The SP consists of 74 WinterHawk+ nodes, 11 NightHawk nodes, 4 NightHawk nodes for interactive use and 4 additional Winterhawk+ nodes for file servers. Among the 74 WinterHawk+ nodes, each node has 4 processor (375 MHz, Pwr3). 13 of the nodes have 8 GB memory. 62 of the nodes have 4 GB memory. Among the 15 NightHawk nodes, each node has 4 processors (222 MHz, pwr3) sharing 16 GB memory.

The following table summarizes the queues on the SP.

QueueDescription
q1 The default queue on the WinterHawk+ nodes. For this queue, you do not have to specify a queue (i.e. #@ class = q1) in your command file. All but 14 nodes have 4 GB, the remaining 14 nodes have 8 GB of memory. The maximum ConsumableMemory is 3.5 GB and 7.5 GB (some of the memory is reserved for the operating system.)

Some of the nodes are configured so that the maximum wall clock time is 24 hours, the remaining nodes have a maximum wall clock time of 150 hours. Jobs requiring no more than 24 hours will run on all the nodes. The jobs that require more than 24 hours will run only on nodes set up specifically for longer running jobs. Type llavail to get information on the current availability, including number of nodes set aside for short jobs.

To use the larger memory WinterHawk+ nodes request consumable memory greater than 3.5 GB per node. For example, for a single process job #@ resources = ConsumableMemory(4000) will schedule the job on the larger memory WinterHawk+ node. If you ask for more than one task per node and the total memory per node is greater than 3.5 GB per node, the job will go to the larger memory nodes.

nighthawk For the NightHawk nodes. To use this queue, add #@ class = nighthawk to your command file. Please do not use these nodes unless you have large memory requirements. The maximum ConsumableMemory is 15.5 GB. The maximum wall clock time is 300 hours. However, only 7 nodes are set up to handle 300 hour jobs.
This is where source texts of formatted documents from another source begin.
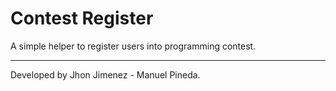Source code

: # Contest Register

A simple helper to register users into programming contest.



_______
Developed by Jhon Jimenez - Manuel Pineda.
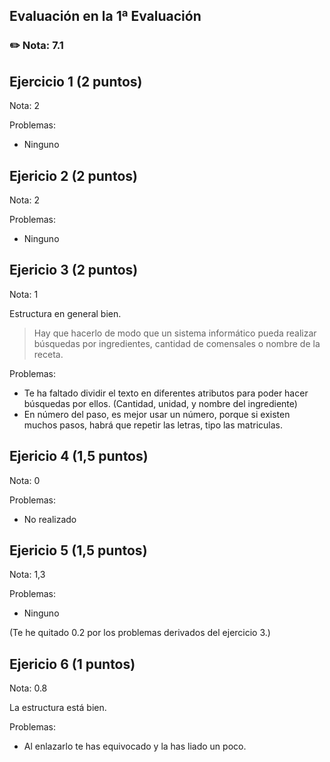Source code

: ## Evaluación en la 1ª Evaluación

### ✏️ Nota: 7.1

## Ejercicio 1 (2 puntos)

Nota: 2

Problemas:
- Ninguno


## Ejericio 2 (2 puntos)

Nota: 2

Problemas:
- Ninguno



## Ejericio 3 (2 puntos)

Nota: 1

Estructura en general bien.

> Hay que hacerlo de modo que un sistema informático pueda realizar búsquedas por ingredientes, cantidad de comensales o nombre de la receta.

Problemas:
- Te ha faltado dividir el texto en diferentes atributos para poder hacer búsquedas por ellos. (Cantidad, unidad, y nombre del ingrediente)
- En número del paso, es mejor usar un número, porque si existen muchos pasos, habrá que repetir las letras, tipo las matriculas.



## Ejericio 4 (1,5 puntos)

Nota: 0

Problemas:
- No realizado
  


## Ejericio 5 (1,5 puntos)

Nota: 1,3

Problemas:
- Ninguno

(Te he quitado 0.2 por los problemas derivados del ejercicio 3.)


## Ejericio 6 (1 puntos)

Nota: 0.8

La estructura está bien.

Problemas:
- Al enlazarlo te has equivocado y la has liado un poco.
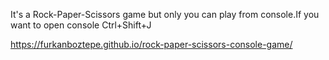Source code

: It's a Rock-Paper-Scissors game but only you can play from console.If you want to open console Ctrl+Shift+J

https://furkanboztepe.github.io/rock-paper-scissors-console-game/
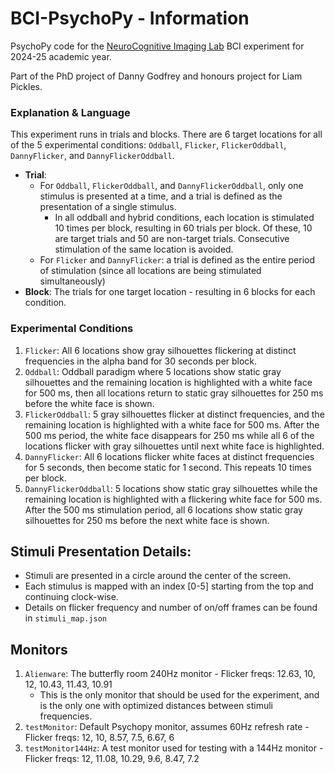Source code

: # BCI-PsychoPy - Information

PsychoPy code for the [NeuroCognitive Imaging Lab](https://www.ncilab.ca/) BCI experiment for 2024-25 academic year. 

Part of the PhD project of Danny Godfrey and honours project for Liam Pickles.

### Explanation & Language
This experiment runs in trials and blocks. There are 6 target locations for all of the 5 experimental conditions: `Oddball`, `Flicker`, `FlickerOddball`, `DannyFlicker`, and `DannyFlickerOddball`.
- **Trial**: 
  - For `Oddball`, `FlickerOddball`, and `DannyFlickerOddball`, only one stimulus is presented at a time, and a trial is defined as the presentation of a single stimulus.
    - In all oddball and hybrid conditions, each location is stimulated 10 times per block, resulting in 60 trials per block. Of these, 10 are target trials and 50 are non-target trials. Consecutive stimulation of the same location is avoided.
  - For `Flicker` and `DannyFlicker`: a trial is defined as the entire period of stimulation (since all locations are being stimulated simultaneously)
- **Block**: The trials for one target location - resulting in 6 blocks for each condition.

### Experimental Conditions
1. `Flicker`: All 6 locations show gray silhouettes flickering at distinct frequencies in the alpha band for 30 seconds per block.
2. `Oddball`: Oddball paradigm where 5 locations show static gray silhouettes and the remaining location is highlighted with a white face for 500 ms, then all locations return to static gray silhouettes for 250 ms before the white face is shown.
3. `FlickerOddball`: 5 gray silhouettes flicker at distinct frequencies, and the remaining location is highlighted with a white face for 500 ms. After the 500 ms period, the white face disappears for 250 ms while all 6 of the locations flicker with gray silhouettes until next white face is highlighted.
4. `DannyFlicker`: All 6 locations flicker white faces at distinct frequencies for 5 seconds, then become static for 1 second. This repeats 10 times per block.
5. `DannyFlickerOddball`: 5 locations show static gray silhouettes while the remaining location is highlighted with a flickering white face for 500 ms. After the 500 ms stimulation period, all 6 locations show static gray silhouettes for 250 ms before the next white face is shown.

## Stimuli Presentation Details:
- Stimuli are presented in a circle around the center of the screen. 
- Each stimulus is mapped with an index [0-5] starting from the top and continuing clock-wise.
- Details on flicker frequency and number of on/off frames can be found in `stimuli_map.json`

## Monitors
1. `Alienware`: The butterfly room 240Hz monitor - Flicker freqs: 12.63, 10, 12, 10.43, 11.43, 10.91
   - This is the only monitor that should be used for the experiment, and is the only one with optimized distances between stimuli frequencies.
2. `testMonitor`: Default Psychopy monitor, assumes 60Hz refresh rate - Flicker freqs: 12, 10, 8.57, 7.5, 6.67, 6
3. `testMonitor144Hz`: A test monitor used for testing with a 144Hz monitor - Flicker freqs: 12, 11.08, 10.29, 9.6, 8.47, 7.2
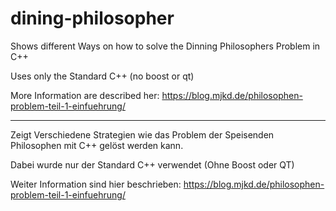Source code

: # dining-philosopher
Shows different Ways on how to solve the Dinning Philosophers Problem in C++

Uses only the Standard C++ (no boost or qt)

More Information are described her: https://blog.mjkd.de/philosophen-problem-teil-1-einfuehrung/

----------------------------------------------------------------------------------------------------

Zeigt Verschiedene Strategien wie das Problem der Speisenden Philosophen mit C++ gelöst werden kann.

Dabei wurde nur der Standard C++ verwendet (Ohne Boost oder QT)

Weiter Information sind hier beschrieben: https://blog.mjkd.de/philosophen-problem-teil-1-einfuehrung/
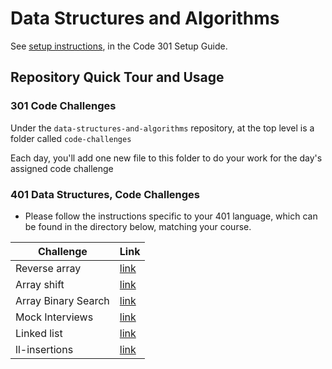 # Data Structures and Algorithms

See [setup instructions](https://codefellows.github.io/setup-guide/code-301/3-code-challenges), in the Code 301 Setup Guide.

## Repository Quick Tour and Usage

### 301 Code Challenges

Under the `data-structures-and-algorithms` repository, at the top level is a folder called `code-challenges`

Each day, you'll add one new file to this folder to do your work for the day's assigned code challenge

### 401 Data Structures, Code Challenges

- Please follow the instructions specific to your 401 language, which can be found in the directory below, matching your course.

Challenge | Link
---------| ---
Reverse array | [link](https://emranaloul.github.io/data-structures-and-algorithms/javascript/code-challenges/reverse-ll)
Array shift | [link](https://emranaloul.github.io/data-structures-and-algorithms/javascript/code-challenges/array-shift)
Array Binary Search | [link](https://emranaloul.github.io/data-structures-and-algorithms/javascript/code-challenges/array-binary-search)
Mock Interviews | [link](https://emranaloul.github.io/data-structures-and-algorithms/javascript/code-challenges/Mock-Interviews)
Linked list | [link](https://emranaloul.github.io/data-structures-and-algorithms/javascript/linked-list)
ll-insertions | [link](https://emranaloul.github.io/data-structures-and-algorithms/javascript/code-challenges/Data-Structures/ll-insertions)






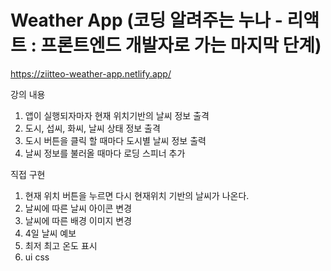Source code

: # Weather App (코딩 알려주는 누나 - 리액트 : 프론트엔드 개발자로 가는 마지막 단계)

https://ziitteo-weather-app.netlify.app/

강의 내용
1. 앱이 실행되자마자 현재 위치기반의 날씨 정보 출격
2. 도시, 섭씨, 화씨, 날씨 상태 정보 출격
3. 도시 버튼을 클릭 할 때마다 도시별 날씨 정보 출력
4. 날씨 정보를 불러올 때마다 로딩 스피너 추가

직접 구현
1. 현재 위치 버튼을 누르면 다시 현재위치 기반의 날씨가 나온다.
2. 날씨에 따른 날씨 아이콘 변경
3. 날씨에 따른 배경 이미지 변경
4. 4일 날씨 예보
5. 최저 최고 온도 표시
6. ui css
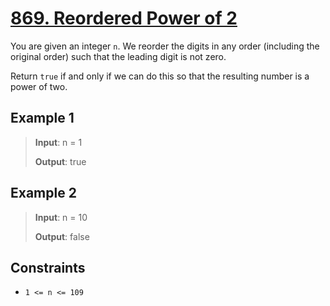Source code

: # [869. Reordered Power of 2](https://leetcode.com/problems/reordered-power-of-2/description)

You are given an integer `n`. We reorder the digits in any order (including the original order) such that the leading digit is not zero.

Return `true` if and only if we can do this so that the resulting number is a power of two.

## Example 1

> **Input**: n = 1
>
> **Output**: true

## Example 2

> **Input**: n = 10
>
> **Output**: false
 

## Constraints

- `1 <= n <= 109`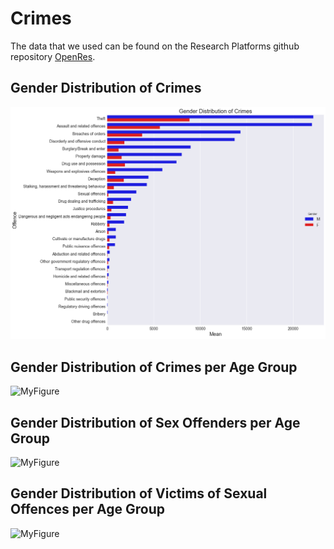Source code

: # Crimes

The data that we used can be found on the Research Platforms github repository [OpenRes](https://github.com/Vin-n/OpenRes/tree/master/Event%20Data/Victorian_Crime_Statistics). 

## Gender Distribution of Crimes

![MyFigure](output_10_1.png)

## Gender Distribution of Crimes per Age Group

![MyFigure](output_34_1.png)

## Gender Distribution of Sex Offenders per Age Group

![MyFigure](output_49_1.png)

## Gender Distribution of Victims of Sexual Offences per Age Group

![MyFigure](output_65_1.png)
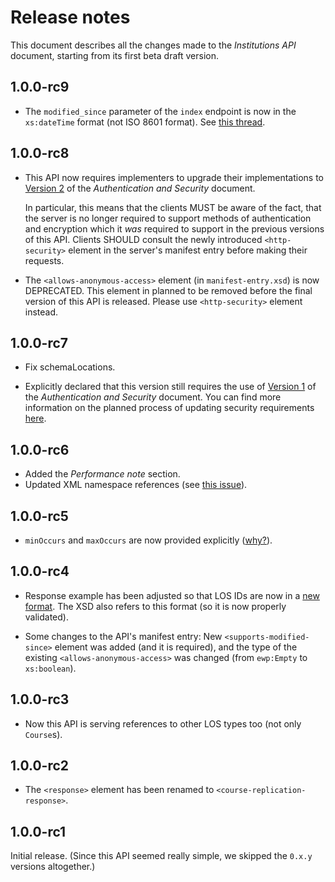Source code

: Release notes
=============

This document describes all the changes made to the *Institutions API*
document, starting from its first beta draft version.


1.0.0-rc9
---------

* The `modified_since` parameter of the `index` endpoint is now in the
  `xs:dateTime` format (not ISO 8601 format). See
  [this thread](https://github.com/erasmus-without-paper/general-issues/issues/27).


1.0.0-rc8
---------

 * This API now requires implementers to upgrade their implementations to
   [Version 2](https://github.com/erasmus-without-paper/ewp-specs-sec-intro/tree/stable-v2)
   of the *Authentication and Security* document.

   In particular, this means that the clients MUST be aware of the fact, that
   the server is no longer required to support methods of authentication and
   encryption which it *was* required to support in the previous versions of
   this API. Clients SHOULD consult the newly introduced `<http-security>`
   element in the server's manifest entry before making their requests.

 * The `<allows-anonymous-access>` element (in `manifest-entry.xsd`) is now
   DEPRECATED. This element in planned to be removed before the final version
   of this API is released. Please use `<http-security>` element instead.


1.0.0-rc7
---------

* Fix schemaLocations.

* Explicitly declared that this version still requires the use of
  [Version 1](https://github.com/erasmus-without-paper/ewp-specs-sec-intro/tree/stable-v1)
  of the *Authentication and Security* document. You can find more information
  on the planned process of updating security requirements
  [here](https://github.com/erasmus-without-paper/ewp-specs-sec-intro/issues/1).


1.0.0-rc6
---------

* Added the *Performance note* section.
* Updated XML namespace references (see
  [this issue](https://github.com/erasmus-without-paper/ewp-specs-api-iias/issues/22)).


1.0.0-rc5
---------

* `minOccurs` and `maxOccurs` are now provided explicitly
  ([why?](https://github.com/erasmus-without-paper/general-issues/issues/22)).


1.0.0-rc4
---------

* Response example has been adjusted so that LOS IDs are now in a
  [new format](https://github.com/erasmus-without-paper/ewp-specs-api-omobilities/issues/9).
  The XSD also refers to this format (so it is now properly validated).

* Some changes to the API's manifest entry: New `<supports-modified-since>`
  element was added (and it is required), and the type of the existing
  `<allows-anonymous-access>` was changed (from `ewp:Empty` to `xs:boolean`).


1.0.0-rc3
---------

* Now this API is serving references to other LOS types too (not only
  `Course`s).


1.0.0-rc2
---------

 * The `<response>` element has been renamed to
   `<course-replication-response>`.


1.0.0-rc1
---------

Initial release. (Since this API seemed really simple, we skipped the `0.x.y`
versions altogether.)
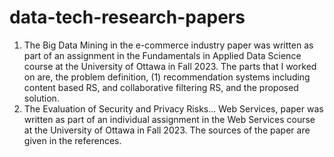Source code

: # data-tech-research-papers

1. The Big Data Mining in the e-commerce industry paper was written as part of an assignment in the Fundamentals in Applied Data Science course at the University of Ottawa in Fall 2023. The parts that I worked on are, the problem definition, (1) recommendation systems including content based RS, and collaborative filtering RS, and the proposed solution. 
2. The Evaluation of Security and Privacy Risks... Web Services, paper was written as part of an individual assignment in the Web Services course at the University of Ottawa in Fall 2023. The sources of the paper are given in the references.
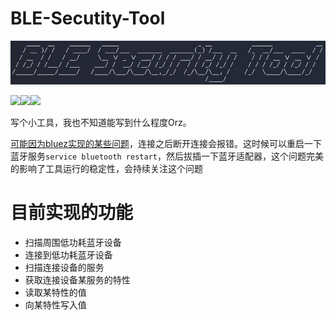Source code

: # BLE-Secutity-Tool

![](logo.jpg)

<a><img src=" https://img.shields.io/badge/Python-3.9-blue "></a><a><img src=" https://img.shields.io/badge/pip-bleak-blue "></a><a><img src=" https://img.shields.io/badge/Tested on-Kali 2022.1-green "></a>

写个小工具，我也不知道能写到什么程度Orz。

[可能因为bluez实现的某些问题](https://github.com/bluez/bluez/issues/219)，连接之后断开连接会报错。这时候可以重启一下蓝牙服务`service bluetooth restart`，然后拔插一下蓝牙适配器，这个问题完美的影响了工具运行的稳定性，会持续关注这个问题

# 目前实现的功能

- 扫描周围低功耗蓝牙设备
- 连接到低功耗蓝牙设备
- 扫描连接设备的服务
- 获取连接设备某服务的特性
- 读取某特性的值
- 向某特性写入值



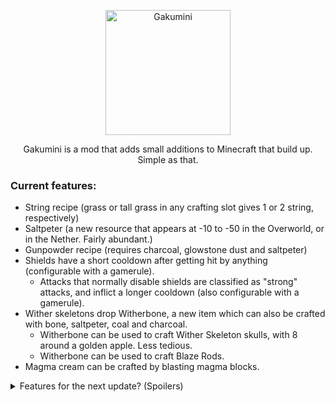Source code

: <p align="center"><img src="https://cdn.modrinth.com/data/cached_images/4aaf675f035c71ec7e705a292344e8172bda1bf1.png" alt="Gakumini" width="200"/></p>
<p align="center">Gakumini is a mod that adds small additions to Minecraft that build up. Simple as that.</p>

### Current features:

- String recipe (grass or tall grass in any crafting slot gives 1 or 2 string, respectively)
- Saltpeter (a new resource that appears at -10 to -50 in the Overworld, or in the Nether. Fairly abundant.)
- Gunpowder recipe (requires charcoal, glowstone dust and saltpeter)
- Shields have a short cooldown after getting hit by anything (configurable with a gamerule).
  - Attacks that normally disable shields are classified as "strong" attacks, and inflict a longer cooldown (also configurable with a gamerule).
- Wither skeletons drop Witherbone, a new item which can also be crafted with bone, saltpeter, coal and charcoal.
  - Witherbone can be used to craft Wither Skeleton skulls, with 8 around a golden apple. Less tedious.
  - Witherbone can be used to craft Blaze Rods.
- Magma cream can be crafted by blasting magma blocks.

<details>
    <summary>Features for the next update? (Spoilers)</summary>
  <br>

- Coins. They can be signed, so you can limit their quantity, with different emblem options. (This is taking more time than expected, so please have some patience with this update)

- Totem Sickness, a new effect that can't be removed with a milk bucket. It applies when a player uses the Totem of Undying, and prevents it from being used until the effect wears off.
</details>

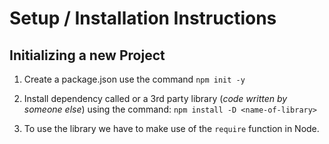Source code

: # Setup / Installation Instructions

## Initializing a new Project

1. Create a package.json use the command `npm init -y`

2. Install dependency called or a 3rd party library (_code written by someone else_) using the command:
`npm install -D <name-of-library>`

3. To use the library we have to make use of the `require` function in Node.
The other nodes are reserved for jobs requesting at most 150 hours. Before you submit jobs, load the nhloadl module (module add nhloadl). To then use the other queues, unload this module (module delete nhloadl)

Note: The wall_clock_limit specified in the script is the maximum wall clock time of each process. For example with 4 processors and a 10 hour limit, a perfectly balanced job that uses 100% of the processors will use a total of 40 CPU-hours.

To submit jobs that use commercial software that uses a license manager (e.g. matlab, hypermesh), You need to specify the Ethernet feature in your command file. The nodes with the Ethernet feature are

There are no Ethernet nodes for jobs requesting more than 24 hours.

LoadLeveler uses a "backfill" scheduler, which means smaller jobs are used to fill in gap between larger jobs. By specifing the accurate wall clock time limits, you help LoadLeveler schedule your jobs promptly.

II-B. IBM Power4 Queue Definition

There is one queue for the IBM Power4. For more information, see the IBM Power4 Quickstart Guide.

Note: The maximum number of jobs that a person can have in the queue on the IBM Power4 is 32.

III. Basic Tasks

The following tasks are discussed:

Creating a Command File

As stated above, all LoadLeveler jobs must be submitted with a command file. This file resembles a shell script and specifies information such as executable name, class, resource requirements, input/output files, number of processors required, and job type. An example is: test1.cmd. The following example uses an input file test1.in. Use an input file if you need to use the command line to enter input to the program. If your program requires no command line input delete the line
#@ input =test1.in

from the below example.


#!/bin/csh
# Note: That the above line is needed if C shell commands follow
#       the @queue command, as is the case below.
#
#@ initialdir = /homes/sp1/user_name/Loadleveler_examples
#@ input      = test1.in
#@ output     = test1.out
#@ error      = test1.err
#@ wall_clock_limit = 10:00:00 
#@ resources = ConsumableMemory(500) 
#@ queue
test1
echo job done

The following rules apply to job command files:

For all the queues, you are required to specify the maximum amount of wall clock time in your command file. Jobs not specifying a wall clock time limit will be rejected.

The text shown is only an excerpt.